• [ASSIGNMENT] All records below are to be set down exactly, each character intact.

===== PROVIDED RECORDS =====

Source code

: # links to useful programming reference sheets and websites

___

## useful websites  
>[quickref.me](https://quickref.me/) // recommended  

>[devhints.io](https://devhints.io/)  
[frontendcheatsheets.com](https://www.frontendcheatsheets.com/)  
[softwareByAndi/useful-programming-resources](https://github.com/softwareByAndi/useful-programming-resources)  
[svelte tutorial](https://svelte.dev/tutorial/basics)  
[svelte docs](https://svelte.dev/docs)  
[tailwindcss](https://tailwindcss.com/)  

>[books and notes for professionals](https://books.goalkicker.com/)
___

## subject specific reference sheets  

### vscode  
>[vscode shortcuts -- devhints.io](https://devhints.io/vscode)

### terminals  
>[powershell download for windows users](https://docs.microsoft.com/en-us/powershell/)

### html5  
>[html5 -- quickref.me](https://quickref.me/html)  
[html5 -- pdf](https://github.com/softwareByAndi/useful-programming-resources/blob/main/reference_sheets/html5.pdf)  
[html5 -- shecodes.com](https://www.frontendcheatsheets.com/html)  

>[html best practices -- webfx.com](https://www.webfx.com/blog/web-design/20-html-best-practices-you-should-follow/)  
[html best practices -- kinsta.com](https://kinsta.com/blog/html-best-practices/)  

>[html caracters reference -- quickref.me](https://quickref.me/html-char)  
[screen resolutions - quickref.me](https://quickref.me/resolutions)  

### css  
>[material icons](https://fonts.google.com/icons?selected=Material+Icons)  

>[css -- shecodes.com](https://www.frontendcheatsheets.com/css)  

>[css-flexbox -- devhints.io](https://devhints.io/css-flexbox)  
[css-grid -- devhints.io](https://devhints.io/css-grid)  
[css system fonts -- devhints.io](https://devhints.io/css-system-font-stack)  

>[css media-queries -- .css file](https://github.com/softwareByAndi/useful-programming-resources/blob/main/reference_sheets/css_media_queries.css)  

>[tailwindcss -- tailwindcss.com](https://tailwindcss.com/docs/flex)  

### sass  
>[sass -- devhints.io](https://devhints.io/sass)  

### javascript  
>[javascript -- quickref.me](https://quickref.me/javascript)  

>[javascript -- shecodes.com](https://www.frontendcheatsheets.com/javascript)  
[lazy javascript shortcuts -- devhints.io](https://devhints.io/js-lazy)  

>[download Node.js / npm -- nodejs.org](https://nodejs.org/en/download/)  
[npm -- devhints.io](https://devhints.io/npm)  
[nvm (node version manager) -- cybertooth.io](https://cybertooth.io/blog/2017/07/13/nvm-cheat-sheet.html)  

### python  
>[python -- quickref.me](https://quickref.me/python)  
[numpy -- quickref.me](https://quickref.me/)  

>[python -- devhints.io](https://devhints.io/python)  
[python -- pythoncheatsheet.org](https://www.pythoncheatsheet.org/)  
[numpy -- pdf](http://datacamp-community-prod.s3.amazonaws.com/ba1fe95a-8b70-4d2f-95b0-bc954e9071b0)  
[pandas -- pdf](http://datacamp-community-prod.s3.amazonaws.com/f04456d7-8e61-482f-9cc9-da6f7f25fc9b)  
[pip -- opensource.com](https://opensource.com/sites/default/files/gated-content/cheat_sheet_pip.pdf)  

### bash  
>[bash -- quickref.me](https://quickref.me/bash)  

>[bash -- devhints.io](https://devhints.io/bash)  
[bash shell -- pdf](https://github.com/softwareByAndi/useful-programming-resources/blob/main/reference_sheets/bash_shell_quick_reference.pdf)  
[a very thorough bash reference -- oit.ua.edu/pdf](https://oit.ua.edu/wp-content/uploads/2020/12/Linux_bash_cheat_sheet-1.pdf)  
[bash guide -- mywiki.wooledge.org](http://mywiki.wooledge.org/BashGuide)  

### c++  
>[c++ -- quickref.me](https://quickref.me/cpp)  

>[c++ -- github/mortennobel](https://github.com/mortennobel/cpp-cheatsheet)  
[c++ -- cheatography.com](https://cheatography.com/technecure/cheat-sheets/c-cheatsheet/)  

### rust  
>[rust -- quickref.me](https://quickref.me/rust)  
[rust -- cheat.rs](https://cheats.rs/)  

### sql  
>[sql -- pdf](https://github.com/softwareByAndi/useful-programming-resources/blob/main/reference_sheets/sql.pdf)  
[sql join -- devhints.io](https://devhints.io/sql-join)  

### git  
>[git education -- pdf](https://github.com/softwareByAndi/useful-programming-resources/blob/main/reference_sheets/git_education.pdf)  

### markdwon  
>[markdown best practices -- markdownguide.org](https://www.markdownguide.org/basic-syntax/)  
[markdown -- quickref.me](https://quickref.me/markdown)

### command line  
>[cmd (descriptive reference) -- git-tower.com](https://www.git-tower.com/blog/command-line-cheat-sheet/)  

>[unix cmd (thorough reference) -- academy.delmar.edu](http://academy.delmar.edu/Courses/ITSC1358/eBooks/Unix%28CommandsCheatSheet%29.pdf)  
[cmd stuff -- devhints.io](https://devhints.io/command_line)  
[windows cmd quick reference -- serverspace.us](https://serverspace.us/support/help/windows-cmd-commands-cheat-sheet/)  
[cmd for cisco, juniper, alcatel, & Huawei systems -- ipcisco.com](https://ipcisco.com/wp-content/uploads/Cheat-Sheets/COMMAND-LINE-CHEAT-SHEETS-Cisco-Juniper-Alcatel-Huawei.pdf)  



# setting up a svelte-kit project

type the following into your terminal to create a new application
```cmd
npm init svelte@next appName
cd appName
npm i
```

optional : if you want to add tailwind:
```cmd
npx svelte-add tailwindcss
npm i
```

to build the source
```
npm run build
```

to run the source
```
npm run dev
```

=====

• [YOUR RESPONSE]
Source code

: # links to useful programming reference sheets and websites

___

## useful websites  
>[quickref.me](https://quickref.me/) // recommended  

>[devhints.io](https://devhints.io/)  
[frontendcheatsheets.com](https://www.frontendcheatsheets.com/)  
[softwareByAndi/useful-programming-resources](https://github.com/softwareByAndi/useful-programming-resources)  
[svelte tutorial](https://svelte.dev/tutorial/basics)  
[svelte docs](https://svelte.dev/docs)  
[tailwindcss](https://tailwindcss.com/)  

>[books and notes for professionals](https://books.goalkicker.com/)
___

## subject specific reference sheets  

### vscode  
>[vscode shortcuts -- devhints.io](https://devhints.io/vscode)

### terminals  
>[powershell download for windows users](https://docs.microsoft.com/en-us/powershell/)

### html5  
>[html5 -- quickref.me](https://quickref.me/html)  
[html5 -- pdf](https://github.com/softwareByAndi/useful-programming-resources/blob/main/reference_sheets/html5.pdf)  
[html5 -- shecodes.com](https://www.frontendcheatsheets.com/html)  

>[html best practices -- webfx.com](https://www.webfx.com/blog/web-design/20-html-best-practices-you-should-follow/)  
[html best practices -- kinsta.com](https://kinsta.com/blog/html-best-practices/)  

>[html caracters reference -- quickref.me](https://quickref.me/html-char)  
[screen resolutions - quickref.me](https://quickref.me/resolutions)  

### css  
>[material icons](https://fonts.google.com/icons?selected=Material+Icons)  

>[css -- shecodes.com](https://www.frontendcheatsheets.com/css)  

>[css-flexbox -- devhints.io](https://devhints.io/css-flexbox)  
[css-grid -- devhints.io](https://devhints.io/css-grid)  
[css system fonts -- devhints.io](https://devhints.io/css-system-font-stack)  

>[css media-queries -- .css file](https://github.com/softwareByAndi/useful-programming-resources/blob/main/reference_sheets/css_media_queries.css)  

>[tailwindcss -- tailwindcss.com](https://tailwindcss.com/docs/flex)  

### sass  
>[sass -- devhints.io](https://devhints.io/sass)  

### javascript  
>[javascript -- quickref.me](https://quickref.me/javascript)  

>[javascript -- shecodes.com](https://www.frontendcheatsheets.com/javascript)  
[lazy javascript shortcuts -- devhints.io](https://devhints.io/js-lazy)  

>[download Node.js / npm -- nodejs.org](https://nodejs.org/en/download/)  
[npm -- devhints.io](https://devhints.io/npm)  
[nvm (node version manager) -- cybertooth.io](https://cybertooth.io/blog/2017/07/13/nvm-cheat-sheet.html)  

### python  
>[python -- quickref.me](https://quickref.me/python)  
[numpy -- quickref.me](https://quickref.me/)  

>[python -- devhints.io](https://devhints.io/python)  
[python -- pythoncheatsheet.org](https://www.pythoncheatsheet.org/)  
[numpy -- pdf](http://datacamp-community-prod.s3.amazonaws.com/ba1fe95a-8b70-4d2f-95b0-bc954e9071b0)  
[pandas -- pdf](http://datacamp-community-prod.s3.amazonaws.com/f04456d7-8e61-482f-9cc9-da6f7f25fc9b)  
[pip -- opensource.com](https://opensource.com/sites/default/files/gated-content/cheat_sheet_pip.pdf)  

### bash  
>[bash -- quickref.me](https://quickref.me/bash)  

>[bash -- devhints.io](https://devhints.io/bash)  
[bash shell -- pdf](https://github.com/softwareByAndi/useful-programming-resources/blob/main/reference_sheets/bash_shell_quick_reference.pdf)  
[a very thorough bash reference -- oit.ua.edu/pdf](https://oit.ua.edu/wp-content/uploads/2020/12/Linux_bash_cheat_sheet-1.pdf)  
[bash guide -- mywiki.wooledge.org](http://mywiki.wooledge.org/BashGuide)  

### c++  
>[c++ -- quickref.me](https://quickref.me/cpp)  

>[c++ -- github/mortennobel](https://github.com/mortennobel/cpp-cheatsheet)  
[c++ -- cheatography.com](https://cheatography.com/technecure/cheat-sheets/c-cheatsheet/)  

### rust  
>[rust -- quickref.me](https://quickref.me/rust)  
[rust -- cheat.rs](https://cheats.rs/)  

### sql  
>[sql -- pdf](https://github.com/softwareByAndi/useful-programming-resources/blob/main/reference_sheets/sql.pdf)  
[sql join -- devhints.io](https://devhints.io/sql-join)  

### git  
>[git education -- pdf](https://github.com/softwareByAndi/useful-programming-resources/blob/main/reference_sheets/git_education.pdf)  

### markdwon  
>[markdown best practices -- markdownguide.org](https://www.markdownguide.org/basic-syntax/)  
[markdown -- quickref.me](https://quickref.me/markdown)

### command line  
>[cmd (descriptive reference) -- git-tower.com](https://www.git-tower.com/blog/command-line-cheat-sheet/)  

>[unix cmd (thorough reference) -- academy.delmar.edu](http://academy.delmar.edu/Courses/ITSC1358/eBooks/Unix%28CommandsCheatSheet%29.pdf)  
[cmd stuff -- devhints.io](https://devhints.io/command_line)  
[windows cmd quick reference -- serverspace.us](https://serverspace.us/support/help/windows-cmd-commands-cheat-sheet/)  
[cmd for cisco, juniper, alcatel, & Huawei systems -- ipcisco.com](https://ipcisco.com/wp-content/uploads/Cheat-Sheets/COMMAND-LINE-CHEAT-SHEETS-Cisco-Juniper-Alcatel-Huawei.pdf)  



# setting up a svelte-kit project

type the following into your terminal to create a new application
```cmd
npm init svelte@next appName
cd appName
npm i
```

optional : if you want to add tailwind:
```cmd
npx svelte-add tailwindcss
npm i
```

to build the source
```
npm run build
```

to run the source
```
npm run dev
```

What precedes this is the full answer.